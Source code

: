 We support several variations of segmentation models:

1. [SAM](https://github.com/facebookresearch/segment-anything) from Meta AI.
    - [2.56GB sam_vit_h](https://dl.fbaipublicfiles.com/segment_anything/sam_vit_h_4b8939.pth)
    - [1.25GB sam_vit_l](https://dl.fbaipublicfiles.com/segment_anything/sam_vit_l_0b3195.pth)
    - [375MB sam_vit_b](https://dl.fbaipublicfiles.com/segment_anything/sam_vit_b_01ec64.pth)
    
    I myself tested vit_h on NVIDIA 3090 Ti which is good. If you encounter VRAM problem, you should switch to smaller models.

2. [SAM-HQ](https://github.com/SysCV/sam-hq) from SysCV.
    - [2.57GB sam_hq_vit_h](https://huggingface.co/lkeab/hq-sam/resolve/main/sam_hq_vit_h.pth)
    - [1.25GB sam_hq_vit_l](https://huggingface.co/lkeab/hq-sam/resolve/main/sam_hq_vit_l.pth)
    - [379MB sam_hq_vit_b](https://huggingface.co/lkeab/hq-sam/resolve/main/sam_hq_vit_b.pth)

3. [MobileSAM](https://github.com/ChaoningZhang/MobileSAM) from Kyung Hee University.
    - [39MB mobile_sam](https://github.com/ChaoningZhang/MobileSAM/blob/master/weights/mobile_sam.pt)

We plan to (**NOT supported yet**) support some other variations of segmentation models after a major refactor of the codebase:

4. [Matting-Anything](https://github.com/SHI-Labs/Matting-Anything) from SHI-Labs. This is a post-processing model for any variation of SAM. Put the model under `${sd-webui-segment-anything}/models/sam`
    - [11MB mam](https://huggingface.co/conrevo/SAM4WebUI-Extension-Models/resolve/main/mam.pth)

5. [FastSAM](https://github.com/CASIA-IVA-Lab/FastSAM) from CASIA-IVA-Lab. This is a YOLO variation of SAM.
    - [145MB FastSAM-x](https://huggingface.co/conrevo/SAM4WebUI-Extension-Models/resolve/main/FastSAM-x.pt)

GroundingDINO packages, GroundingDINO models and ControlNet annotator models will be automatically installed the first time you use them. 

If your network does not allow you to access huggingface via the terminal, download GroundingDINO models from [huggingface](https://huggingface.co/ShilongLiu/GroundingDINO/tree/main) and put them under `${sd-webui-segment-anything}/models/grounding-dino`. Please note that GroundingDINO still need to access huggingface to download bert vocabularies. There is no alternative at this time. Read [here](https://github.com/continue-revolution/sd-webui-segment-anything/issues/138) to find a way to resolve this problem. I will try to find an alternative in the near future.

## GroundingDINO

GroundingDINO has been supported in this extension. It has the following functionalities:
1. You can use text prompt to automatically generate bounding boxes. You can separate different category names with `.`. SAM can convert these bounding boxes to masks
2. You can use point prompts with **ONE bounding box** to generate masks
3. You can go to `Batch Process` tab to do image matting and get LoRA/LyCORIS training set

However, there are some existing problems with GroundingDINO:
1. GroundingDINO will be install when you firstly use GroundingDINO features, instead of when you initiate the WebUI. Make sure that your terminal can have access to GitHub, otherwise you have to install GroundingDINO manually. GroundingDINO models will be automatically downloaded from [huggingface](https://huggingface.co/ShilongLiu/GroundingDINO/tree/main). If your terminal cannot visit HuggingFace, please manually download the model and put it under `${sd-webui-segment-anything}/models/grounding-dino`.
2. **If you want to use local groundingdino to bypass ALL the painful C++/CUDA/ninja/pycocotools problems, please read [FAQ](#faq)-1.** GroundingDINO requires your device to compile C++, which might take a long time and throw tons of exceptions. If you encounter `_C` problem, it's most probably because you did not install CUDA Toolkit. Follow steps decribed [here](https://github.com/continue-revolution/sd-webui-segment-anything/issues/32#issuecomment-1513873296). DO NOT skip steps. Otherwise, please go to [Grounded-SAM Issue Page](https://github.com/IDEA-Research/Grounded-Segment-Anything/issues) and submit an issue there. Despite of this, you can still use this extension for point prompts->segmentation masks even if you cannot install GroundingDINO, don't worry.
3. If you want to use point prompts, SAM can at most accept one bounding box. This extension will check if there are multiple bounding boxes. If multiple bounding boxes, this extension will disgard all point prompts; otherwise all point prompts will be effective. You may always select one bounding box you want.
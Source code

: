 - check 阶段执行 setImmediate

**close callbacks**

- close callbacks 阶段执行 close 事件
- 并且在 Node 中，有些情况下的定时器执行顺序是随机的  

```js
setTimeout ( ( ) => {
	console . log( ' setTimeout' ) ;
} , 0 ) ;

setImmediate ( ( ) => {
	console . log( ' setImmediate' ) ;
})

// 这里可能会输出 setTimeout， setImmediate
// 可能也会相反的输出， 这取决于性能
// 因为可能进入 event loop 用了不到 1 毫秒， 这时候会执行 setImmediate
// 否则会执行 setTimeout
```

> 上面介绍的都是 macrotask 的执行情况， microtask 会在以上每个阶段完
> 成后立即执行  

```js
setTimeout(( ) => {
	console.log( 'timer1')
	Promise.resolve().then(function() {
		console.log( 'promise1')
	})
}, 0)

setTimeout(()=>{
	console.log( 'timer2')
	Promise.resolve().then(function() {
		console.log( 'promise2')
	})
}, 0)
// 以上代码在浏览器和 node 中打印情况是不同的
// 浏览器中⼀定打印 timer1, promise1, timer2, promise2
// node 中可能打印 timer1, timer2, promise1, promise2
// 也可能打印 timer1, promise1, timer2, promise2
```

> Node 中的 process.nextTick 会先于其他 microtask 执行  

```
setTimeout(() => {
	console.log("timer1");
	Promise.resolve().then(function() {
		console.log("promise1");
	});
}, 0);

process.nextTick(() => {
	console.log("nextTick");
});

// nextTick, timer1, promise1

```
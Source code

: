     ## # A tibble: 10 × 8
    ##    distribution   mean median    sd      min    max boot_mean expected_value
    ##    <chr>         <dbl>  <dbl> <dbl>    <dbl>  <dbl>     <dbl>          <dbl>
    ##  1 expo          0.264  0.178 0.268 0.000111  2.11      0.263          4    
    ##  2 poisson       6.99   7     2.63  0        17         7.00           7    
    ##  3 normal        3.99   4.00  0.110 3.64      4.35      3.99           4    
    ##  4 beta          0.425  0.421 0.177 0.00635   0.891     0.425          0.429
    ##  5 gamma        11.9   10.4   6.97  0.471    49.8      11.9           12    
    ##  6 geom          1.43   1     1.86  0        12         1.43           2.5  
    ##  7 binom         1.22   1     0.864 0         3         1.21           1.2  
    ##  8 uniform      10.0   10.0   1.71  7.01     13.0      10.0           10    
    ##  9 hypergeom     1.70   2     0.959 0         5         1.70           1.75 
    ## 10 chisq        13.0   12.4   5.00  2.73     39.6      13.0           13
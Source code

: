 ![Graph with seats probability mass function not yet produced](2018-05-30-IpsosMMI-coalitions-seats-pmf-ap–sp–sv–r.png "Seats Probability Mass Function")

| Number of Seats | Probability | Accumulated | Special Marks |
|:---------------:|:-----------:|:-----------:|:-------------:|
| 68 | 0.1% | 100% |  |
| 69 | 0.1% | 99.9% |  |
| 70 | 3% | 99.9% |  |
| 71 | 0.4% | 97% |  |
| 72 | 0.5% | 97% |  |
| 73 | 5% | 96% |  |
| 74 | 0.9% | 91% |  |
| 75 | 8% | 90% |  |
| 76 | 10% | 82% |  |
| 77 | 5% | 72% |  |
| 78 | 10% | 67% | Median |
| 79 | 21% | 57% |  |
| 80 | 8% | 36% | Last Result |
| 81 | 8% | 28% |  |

----------

Repeat every line of the records, exactly as given.

**Your response**
Source code

: We support several variations of segmentation models:

1. [SAM](https://github.com/facebookresearch/segment-anything) from Meta AI.
    - [2.56GB sam_vit_h](https://dl.fbaipublicfiles.com/segment_anything/sam_vit_h_4b8939.pth)
    - [1.25GB sam_vit_l](https://dl.fbaipublicfiles.com/segment_anything/sam_vit_l_0b3195.pth)
    - [375MB sam_vit_b](https://dl.fbaipublicfiles.com/segment_anything/sam_vit_b_01ec64.pth)
    
    I myself tested vit_h on NVIDIA 3090 Ti which is good. If you encounter VRAM problem, you should switch to smaller models.

2. [SAM-HQ](https://github.com/SysCV/sam-hq) from SysCV.
    - [2.57GB sam_hq_vit_h](https://huggingface.co/lkeab/hq-sam/resolve/main/sam_hq_vit_h.pth)
    - [1.25GB sam_hq_vit_l](https://huggingface.co/lkeab/hq-sam/resolve/main/sam_hq_vit_l.pth)
    - [379MB sam_hq_vit_b](https://huggingface.co/lkeab/hq-sam/resolve/main/sam_hq_vit_b.pth)

3. [MobileSAM](https://github.com/ChaoningZhang/MobileSAM) from Kyung Hee University.
    - [39MB mobile_sam](https://github.com/ChaoningZhang/MobileSAM/blob/master/weights/mobile_sam.pt)

We plan to (**NOT supported yet**) support some other variations of segmentation models after a major refactor of the codebase:

4. [Matting-Anything](https://github.com/SHI-Labs/Matting-Anything) from SHI-Labs. This is a post-processing model for any variation of SAM. Put the model under `${sd-webui-segment-anything}/models/sam`
    - [11MB mam](https://huggingface.co/conrevo/SAM4WebUI-Extension-Models/resolve/main/mam.pth)

5. [FastSAM](https://github.com/CASIA-IVA-Lab/FastSAM) from CASIA-IVA-Lab. This is a YOLO variation of SAM.
    - [145MB FastSAM-x](https://huggingface.co/conrevo/SAM4WebUI-Extension-Models/resolve/main/FastSAM-x.pt)

GroundingDINO packages, GroundingDINO models and ControlNet annotator models will be automatically installed the first time you use them. 

If your network does not allow you to access huggingface via the terminal, download GroundingDINO models from [huggingface](https://huggingface.co/ShilongLiu/GroundingDINO/tree/main) and put them under `${sd-webui-segment-anything}/models/grounding-dino`. Please note that GroundingDINO still need to access huggingface to download bert vocabularies. There is no alternative at this time. Read [here](https://github.com/continue-revolution/sd-webui-segment-anything/issues/138) to find a way to resolve this problem. I will try to find an alternative in the near future.

## GroundingDINO

GroundingDINO has been supported in this extension. It has the following functionalities:
1. You can use text prompt to automatically generate bounding boxes. You can separate different category names with `.`. SAM can convert these bounding boxes to masks
2. You can use point prompts with **ONE bounding box** to generate masks
3. You can go to `Batch Process` tab to do image matting and get LoRA/LyCORIS training set

However, there are some existing problems with GroundingDINO:
1. GroundingDINO will be install when you firstly use GroundingDINO features, instead of when you initiate the WebUI. Make sure that your terminal can have access to GitHub, otherwise you have to install GroundingDINO manually. GroundingDINO models will be automatically downloaded from [huggingface](https://huggingface.co/ShilongLiu/GroundingDINO/tree/main). If your terminal cannot visit HuggingFace, please manually download the model and put it under `${sd-webui-segment-anything}/models/grounding-dino`.
2. **If you want to use local groundingdino to bypass ALL the painful C++/CUDA/ninja/pycocotools problems, please read [FAQ](#faq)-1.** GroundingDINO requires your device to compile C++, which might take a long time and throw tons of exceptions. If you encounter `_C` problem, it's most probably because you did not install CUDA Toolkit. Follow steps decribed [here](https://github.com/continue-revolution/sd-webui-segment-anything/issues/32#issuecomment-1513873296). DO NOT skip steps. Otherwise, please go to [Grounded-SAM Issue Page](https://github.com/IDEA-Research/Grounded-Segment-Anything/issues) and submit an issue there. Despite of this, you can still use this extension for point prompts->segmentation masks even if you cannot install GroundingDINO, don't worry.
3. If you want to use point prompts, SAM can at most accept one bounding box. This extension will check if there are multiple bounding boxes. If multiple bounding boxes, this extension will disgard all point prompts; otherwise all point prompts will be effective. You may always select one bounding box you want.
Source code

: - check 阶段执行 setImmediate

**close callbacks**

- close callbacks 阶段执行 close 事件
- 并且在 Node 中，有些情况下的定时器执行顺序是随机的  

```js
setTimeout ( ( ) => {
	console . log( ' setTimeout' ) ;
} , 0 ) ;

setImmediate ( ( ) => {
	console . log( ' setImmediate' ) ;
})

// 这里可能会输出 setTimeout， setImmediate
// 可能也会相反的输出， 这取决于性能
// 因为可能进入 event loop 用了不到 1 毫秒， 这时候会执行 setImmediate
// 否则会执行 setTimeout
```

> 上面介绍的都是 macrotask 的执行情况， microtask 会在以上每个阶段完
> 成后立即执行  

```js
setTimeout(( ) => {
	console.log( 'timer1')
	Promise.resolve().then(function() {
		console.log( 'promise1')
	})
}, 0)

setTimeout(()=>{
	console.log( 'timer2')
	Promise.resolve().then(function() {
		console.log( 'promise2')
	})
}, 0)
// 以上代码在浏览器和 node 中打印情况是不同的
// 浏览器中⼀定打印 timer1, promise1, timer2, promise2
// node 中可能打印 timer1, timer2, promise1, promise2
// 也可能打印 timer1, promise1, timer2, promise2
```

> Node 中的 process.nextTick 会先于其他 microtask 执行  

```
setTimeout(() => {
	console.log("timer1");
	Promise.resolve().then(function() {
		console.log("promise1");
	});
}, 0);

process.nextTick(() => {
	console.log("nextTick");
});

// nextTick, timer1, promise1

```
Source code

:     ## # A tibble: 10 × 8
    ##    distribution   mean median    sd      min    max boot_mean expected_value
    ##    <chr>         <dbl>  <dbl> <dbl>    <dbl>  <dbl>     <dbl>          <dbl>
    ##  1 expo          0.264  0.178 0.268 0.000111  2.11      0.263          4    
    ##  2 poisson       6.99   7     2.63  0        17         7.00           7    
    ##  3 normal        3.99   4.00  0.110 3.64      4.35      3.99           4    
    ##  4 beta          0.425  0.421 0.177 0.00635   0.891     0.425          0.429
    ##  5 gamma        11.9   10.4   6.97  0.471    49.8      11.9           12    
    ##  6 geom          1.43   1     1.86  0        12         1.43           2.5  
    ##  7 binom         1.22   1     0.864 0         3         1.21           1.2  
    ##  8 uniform      10.0   10.0   1.71  7.01     13.0      10.0           10    
    ##  9 hypergeom     1.70   2     0.959 0         5         1.70           1.75 
    ## 10 chisq        13.0   12.4   5.00  2.73     39.6      13.0           13
Source code

: ![Graph with seats probability mass function not yet produced](2018-05-30-IpsosMMI-coalitions-seats-pmf-ap–sp–sv–r.png "Seats Probability Mass Function")

| Number of Seats | Probability | Accumulated | Special Marks |
|:---------------:|:-----------:|:-----------:|:-------------:|
| 68 | 0.1% | 100% |  |
| 69 | 0.1% | 99.9% |  |
| 70 | 3% | 99.9% |  |
| 71 | 0.4% | 97% |  |
| 72 | 0.5% | 97% |  |
| 73 | 5% | 96% |  |
| 74 | 0.9% | 91% |  |
| 75 | 8% | 90% |  |
| 76 | 10% | 82% |  |
| 77 | 5% | 72% |  |
| 78 | 10% | 67% | Median |
| 79 | 21% | 57% |  |
| 80 | 8% | 36% | Last Result |
| 81 | 8% | 28% |  |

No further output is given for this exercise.